- MATERIAL PROVIDED:

○ ○ ○

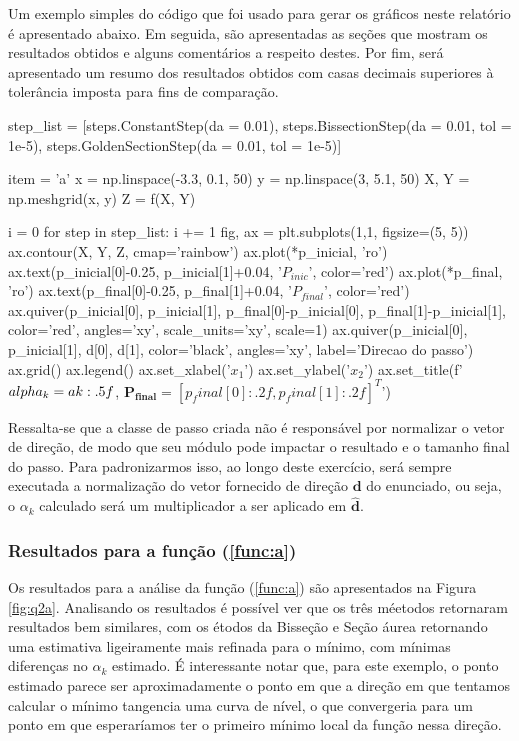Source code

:\documentclass[10pt, a4paper]{article}
\begin{document}
Um exemplo simples do código que foi usado para gerar os gráficos neste relatório é apresentado abaixo. 
Em seguida, são apresentadas as seções que mostram os resultados obtidos e alguns comentários a respeito destes. Por fim, será apresentado um resumo dos 
resultados obtidos com casas decimais superiores à tolerância imposta para fins de comparação.

\begin{python}
step_list   = [steps.ConstantStep(da = 0.01), steps.BissectionStep(da = 0.01, tol = 1e-5), steps.GoldenSectionStep(da = 0.01, tol = 1e-5)]

item = 'a'
x = np.linspace(-3.3, 0.1, 50)
y = np.linspace(3, 5.1, 50)
X, Y = np.meshgrid(x, y)
Z = f(X, Y)

i = 0
for step in step_list:
    i += 1
    fig, ax = plt.subplots(1,1, figsize=(5, 5))
    ax.contour(X, Y, Z, cmap='rainbow')
    ax.plot(*p_inicial, 'ro')
    ax.text(p_inicial[0]-0.25, p_inicial[1]+0.04, '$P_{inic}$', color='red')
    ax.plot(*p_final, 'ro')
    ax.text(p_final[0]-0.25, p_final[1]+0.04, '$P_{final}$', color='red')
    ax.quiver(p_inicial[0], p_inicial[1], p_final[0]-p_inicial[0], p_final[1]-p_inicial[1], color='red', angles='xy', scale_units='xy', scale=1)
    ax.quiver(p_inicial[0], p_inicial[1], d[0], d[1], color='black', angles='xy', label='Direcao do passo')
    ax.grid()
    ax.legend()
    ax.set_xlabel('$x_1$')
    ax.set_ylabel('$x_2$')
    ax.set_title(f'$\\alpha_k = {ak:.5f}$, $\mathbf{{P_{{final}}}} = [{p_final[0]:.2f}, {p_final[1]:.2f}]^T$')
\end{python}

Ressalta-se que a classe de passo criada não é responsável por normalizar o vetor de direção, de modo que seu módulo pode impactar o resultado e o tamanho 
final do passo. Para padronizarmos isso, ao longo deste exercício, será sempre executada a normalização do vetor fornecido de direção $\mathbf{d}$ do enunciado, 
ou seja, o $\alpha_k$ calculado será um multiplicador a ser aplicado em $\mathbf{\hat{d}}$.
\subsubsection{Resultados para a função (\ref{func:a})}

Os resultados para a análise da função (\ref{func:a}) são apresentados na Figura \ref{fig:q2a}. Analisando os resultados
é possível ver que os três méetodos retornaram resultados bem similares, com os étodos da Bisseção e Seção áurea retornando
uma estimativa ligeiramente mais refinada para o mínimo, com mínimas diferenças no $\alpha_k$ estimado. É interessante notar que,
para este exemplo, o ponto estimado parece ser aproximadamente o ponto em que a direção em que tentamos calcular o mínimo
tangencia uma curva de nível, o que convergeria para um ponto em que esperaríamos ter o primeiro mínimo local da função nessa direção.
\end{document}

○ ○ ○

- WHAT THE TASK REQUIRES: From the line holding "para a função" to the last line of the records, quote each line exactly and add nothing.

- YOUR RESPONSE:
\subsubsection{Resultados para a função (\ref{func:a})}

Os resultados para a análise da função (\ref{func:a}) são apresentados na Figura \ref{fig:q2a}. Analisando os resultados
é possível ver que os três méetodos retornaram resultados bem similares, com os étodos da Bisseção e Seção áurea retornando
uma estimativa ligeiramente mais refinada para o mínimo, com mínimas diferenças no $\alpha_k$ estimado. É interessante notar que,
para este exemplo, o ponto estimado parece ser aproximadamente o ponto em que a direção em que tentamos calcular o mínimo
tangencia uma curva de nível, o que convergeria para um ponto em que esperaríamos ter o primeiro mínimo local da função nessa direção.
\end{document}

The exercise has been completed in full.